Each line below with the word "states" needs to be copied.

[Start of section]

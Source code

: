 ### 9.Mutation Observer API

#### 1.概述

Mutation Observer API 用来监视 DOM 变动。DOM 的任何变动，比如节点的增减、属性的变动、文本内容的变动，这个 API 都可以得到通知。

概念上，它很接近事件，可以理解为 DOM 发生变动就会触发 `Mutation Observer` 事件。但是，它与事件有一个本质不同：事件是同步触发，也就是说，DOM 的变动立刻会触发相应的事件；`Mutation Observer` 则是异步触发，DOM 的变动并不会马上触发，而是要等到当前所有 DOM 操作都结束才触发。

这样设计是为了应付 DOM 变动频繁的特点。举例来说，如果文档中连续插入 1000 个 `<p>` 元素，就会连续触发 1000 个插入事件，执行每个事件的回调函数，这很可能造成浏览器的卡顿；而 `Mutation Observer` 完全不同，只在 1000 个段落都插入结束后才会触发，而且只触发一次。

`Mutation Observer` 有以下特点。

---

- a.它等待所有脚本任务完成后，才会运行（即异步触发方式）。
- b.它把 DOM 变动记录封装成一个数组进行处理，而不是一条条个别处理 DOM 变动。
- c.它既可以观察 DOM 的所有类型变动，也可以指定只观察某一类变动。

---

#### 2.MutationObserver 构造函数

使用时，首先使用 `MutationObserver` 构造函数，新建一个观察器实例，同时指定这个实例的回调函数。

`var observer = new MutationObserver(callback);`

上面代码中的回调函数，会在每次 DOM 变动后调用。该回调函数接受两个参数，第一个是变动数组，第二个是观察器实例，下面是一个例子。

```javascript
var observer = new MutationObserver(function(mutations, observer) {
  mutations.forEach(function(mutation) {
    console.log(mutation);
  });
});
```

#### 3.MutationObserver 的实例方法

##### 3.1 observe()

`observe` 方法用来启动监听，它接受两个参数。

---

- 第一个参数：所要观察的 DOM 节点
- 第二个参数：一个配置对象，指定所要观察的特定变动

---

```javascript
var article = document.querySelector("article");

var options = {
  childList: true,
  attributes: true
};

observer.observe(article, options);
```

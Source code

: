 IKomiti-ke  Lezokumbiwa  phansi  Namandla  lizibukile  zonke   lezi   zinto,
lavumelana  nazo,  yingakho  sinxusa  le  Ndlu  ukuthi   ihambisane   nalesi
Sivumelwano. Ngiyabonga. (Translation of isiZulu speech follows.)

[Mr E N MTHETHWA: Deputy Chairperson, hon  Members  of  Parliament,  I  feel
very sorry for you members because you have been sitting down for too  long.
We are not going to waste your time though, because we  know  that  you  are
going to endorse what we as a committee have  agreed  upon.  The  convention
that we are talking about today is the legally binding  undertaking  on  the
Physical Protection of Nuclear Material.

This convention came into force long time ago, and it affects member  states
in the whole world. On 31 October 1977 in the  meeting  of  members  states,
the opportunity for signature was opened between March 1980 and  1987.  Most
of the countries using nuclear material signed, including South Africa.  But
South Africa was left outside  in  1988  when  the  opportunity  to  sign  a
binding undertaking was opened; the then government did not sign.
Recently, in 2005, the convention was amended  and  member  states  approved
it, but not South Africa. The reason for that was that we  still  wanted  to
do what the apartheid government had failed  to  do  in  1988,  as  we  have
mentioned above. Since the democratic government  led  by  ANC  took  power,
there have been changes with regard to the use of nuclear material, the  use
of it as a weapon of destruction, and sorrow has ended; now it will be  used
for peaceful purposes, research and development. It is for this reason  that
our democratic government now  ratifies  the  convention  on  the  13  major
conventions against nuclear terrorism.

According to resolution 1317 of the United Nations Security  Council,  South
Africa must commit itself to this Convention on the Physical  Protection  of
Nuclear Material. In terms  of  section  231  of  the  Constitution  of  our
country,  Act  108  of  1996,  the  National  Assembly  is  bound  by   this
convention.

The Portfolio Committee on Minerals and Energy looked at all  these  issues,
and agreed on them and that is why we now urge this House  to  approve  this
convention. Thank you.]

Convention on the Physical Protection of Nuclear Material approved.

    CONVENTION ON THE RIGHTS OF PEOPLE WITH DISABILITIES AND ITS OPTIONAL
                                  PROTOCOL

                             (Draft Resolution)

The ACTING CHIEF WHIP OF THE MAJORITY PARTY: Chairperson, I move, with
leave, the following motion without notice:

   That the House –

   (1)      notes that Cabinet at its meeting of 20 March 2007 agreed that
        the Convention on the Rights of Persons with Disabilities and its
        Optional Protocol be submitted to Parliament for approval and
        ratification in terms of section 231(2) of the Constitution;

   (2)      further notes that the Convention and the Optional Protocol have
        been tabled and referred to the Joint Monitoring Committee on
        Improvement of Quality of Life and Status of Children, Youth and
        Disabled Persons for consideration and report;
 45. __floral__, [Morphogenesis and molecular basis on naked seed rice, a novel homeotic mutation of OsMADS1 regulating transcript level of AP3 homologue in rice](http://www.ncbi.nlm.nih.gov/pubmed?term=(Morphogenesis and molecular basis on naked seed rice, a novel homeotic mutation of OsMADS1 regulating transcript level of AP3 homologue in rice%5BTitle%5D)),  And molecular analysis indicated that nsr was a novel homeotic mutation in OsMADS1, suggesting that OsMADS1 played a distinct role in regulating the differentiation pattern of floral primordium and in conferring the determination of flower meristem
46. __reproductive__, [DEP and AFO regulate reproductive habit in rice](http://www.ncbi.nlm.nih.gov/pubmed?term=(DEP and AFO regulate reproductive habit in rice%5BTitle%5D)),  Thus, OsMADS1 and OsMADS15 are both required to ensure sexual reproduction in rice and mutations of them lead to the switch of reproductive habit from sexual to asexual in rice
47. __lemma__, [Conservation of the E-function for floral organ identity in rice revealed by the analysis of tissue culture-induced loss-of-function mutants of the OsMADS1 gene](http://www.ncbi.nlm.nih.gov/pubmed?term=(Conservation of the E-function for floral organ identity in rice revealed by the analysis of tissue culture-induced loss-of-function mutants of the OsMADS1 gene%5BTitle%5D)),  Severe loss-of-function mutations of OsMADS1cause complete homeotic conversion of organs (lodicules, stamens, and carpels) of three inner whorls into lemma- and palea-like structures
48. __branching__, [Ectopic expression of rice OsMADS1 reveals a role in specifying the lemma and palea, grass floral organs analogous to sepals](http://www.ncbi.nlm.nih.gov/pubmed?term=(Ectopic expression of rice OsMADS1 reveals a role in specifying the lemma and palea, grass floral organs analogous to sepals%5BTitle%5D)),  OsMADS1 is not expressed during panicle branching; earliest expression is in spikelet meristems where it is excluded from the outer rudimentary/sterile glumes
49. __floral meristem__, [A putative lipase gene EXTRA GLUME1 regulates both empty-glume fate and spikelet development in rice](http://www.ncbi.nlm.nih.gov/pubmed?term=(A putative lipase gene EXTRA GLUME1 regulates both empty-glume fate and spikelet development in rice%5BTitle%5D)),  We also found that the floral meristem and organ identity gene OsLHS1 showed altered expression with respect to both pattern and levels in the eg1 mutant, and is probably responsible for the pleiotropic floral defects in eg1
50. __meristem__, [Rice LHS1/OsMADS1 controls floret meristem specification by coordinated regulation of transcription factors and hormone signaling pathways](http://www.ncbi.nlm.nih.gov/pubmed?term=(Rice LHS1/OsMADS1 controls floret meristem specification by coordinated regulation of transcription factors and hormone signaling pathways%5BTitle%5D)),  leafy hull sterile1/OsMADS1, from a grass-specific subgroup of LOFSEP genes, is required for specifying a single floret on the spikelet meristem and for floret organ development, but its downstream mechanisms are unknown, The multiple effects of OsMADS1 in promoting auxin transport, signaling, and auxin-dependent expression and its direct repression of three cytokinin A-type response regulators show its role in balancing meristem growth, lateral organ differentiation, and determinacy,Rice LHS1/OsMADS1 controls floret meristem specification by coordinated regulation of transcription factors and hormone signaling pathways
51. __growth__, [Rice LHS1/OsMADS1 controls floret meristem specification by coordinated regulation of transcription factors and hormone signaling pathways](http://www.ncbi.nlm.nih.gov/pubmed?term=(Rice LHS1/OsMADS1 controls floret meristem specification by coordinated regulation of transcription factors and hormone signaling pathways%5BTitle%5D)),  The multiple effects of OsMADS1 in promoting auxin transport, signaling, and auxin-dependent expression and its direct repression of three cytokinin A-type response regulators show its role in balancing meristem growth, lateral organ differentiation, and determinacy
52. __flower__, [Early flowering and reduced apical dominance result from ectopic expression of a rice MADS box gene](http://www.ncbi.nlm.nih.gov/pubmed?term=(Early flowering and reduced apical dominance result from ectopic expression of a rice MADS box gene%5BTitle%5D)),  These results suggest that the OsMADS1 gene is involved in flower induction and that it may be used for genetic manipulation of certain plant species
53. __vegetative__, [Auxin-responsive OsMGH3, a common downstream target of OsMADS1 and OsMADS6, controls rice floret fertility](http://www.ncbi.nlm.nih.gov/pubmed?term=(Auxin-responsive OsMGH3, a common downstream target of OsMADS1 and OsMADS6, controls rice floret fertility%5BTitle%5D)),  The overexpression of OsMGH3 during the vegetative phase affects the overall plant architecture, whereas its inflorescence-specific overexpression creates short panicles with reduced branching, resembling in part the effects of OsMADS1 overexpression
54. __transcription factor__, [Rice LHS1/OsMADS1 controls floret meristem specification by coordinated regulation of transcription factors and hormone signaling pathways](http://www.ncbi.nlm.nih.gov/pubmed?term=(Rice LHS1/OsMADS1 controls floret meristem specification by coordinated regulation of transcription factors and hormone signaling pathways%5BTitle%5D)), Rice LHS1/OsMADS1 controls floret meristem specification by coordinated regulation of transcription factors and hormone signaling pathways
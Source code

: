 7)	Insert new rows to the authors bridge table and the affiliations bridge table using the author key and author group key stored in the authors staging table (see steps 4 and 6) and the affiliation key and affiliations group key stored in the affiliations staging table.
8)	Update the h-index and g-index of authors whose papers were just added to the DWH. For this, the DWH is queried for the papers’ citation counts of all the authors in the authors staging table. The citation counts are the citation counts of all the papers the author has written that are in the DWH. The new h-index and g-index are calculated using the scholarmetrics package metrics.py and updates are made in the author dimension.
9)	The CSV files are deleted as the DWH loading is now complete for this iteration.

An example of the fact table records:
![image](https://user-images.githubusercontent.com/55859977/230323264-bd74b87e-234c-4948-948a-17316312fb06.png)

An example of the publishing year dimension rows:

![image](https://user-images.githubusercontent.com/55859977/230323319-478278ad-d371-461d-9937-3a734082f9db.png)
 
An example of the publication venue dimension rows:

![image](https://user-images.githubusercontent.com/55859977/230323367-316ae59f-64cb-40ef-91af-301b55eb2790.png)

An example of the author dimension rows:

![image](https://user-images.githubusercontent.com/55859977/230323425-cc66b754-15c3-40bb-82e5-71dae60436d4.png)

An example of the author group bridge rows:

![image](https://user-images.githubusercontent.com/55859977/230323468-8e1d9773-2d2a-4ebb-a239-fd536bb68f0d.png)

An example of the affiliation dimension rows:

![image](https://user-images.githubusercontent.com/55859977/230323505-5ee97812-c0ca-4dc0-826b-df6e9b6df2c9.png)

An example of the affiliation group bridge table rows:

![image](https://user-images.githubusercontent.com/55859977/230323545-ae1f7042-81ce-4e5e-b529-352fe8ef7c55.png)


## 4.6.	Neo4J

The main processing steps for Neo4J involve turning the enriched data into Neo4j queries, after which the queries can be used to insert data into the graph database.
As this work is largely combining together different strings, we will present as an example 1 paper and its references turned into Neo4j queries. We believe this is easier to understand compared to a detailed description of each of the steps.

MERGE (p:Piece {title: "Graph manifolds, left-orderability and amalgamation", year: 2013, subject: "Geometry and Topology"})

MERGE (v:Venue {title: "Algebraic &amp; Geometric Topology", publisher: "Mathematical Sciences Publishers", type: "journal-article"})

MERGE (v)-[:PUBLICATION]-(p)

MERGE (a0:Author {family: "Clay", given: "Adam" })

[End of section]

● **Reply to the exercise**
This convention came into force long time ago, and it affects member  states
in the whole world. On 31 October 1977 in the  meeting  of  members  states,
Recently, in 2005, the convention was amended  and  member  states  approved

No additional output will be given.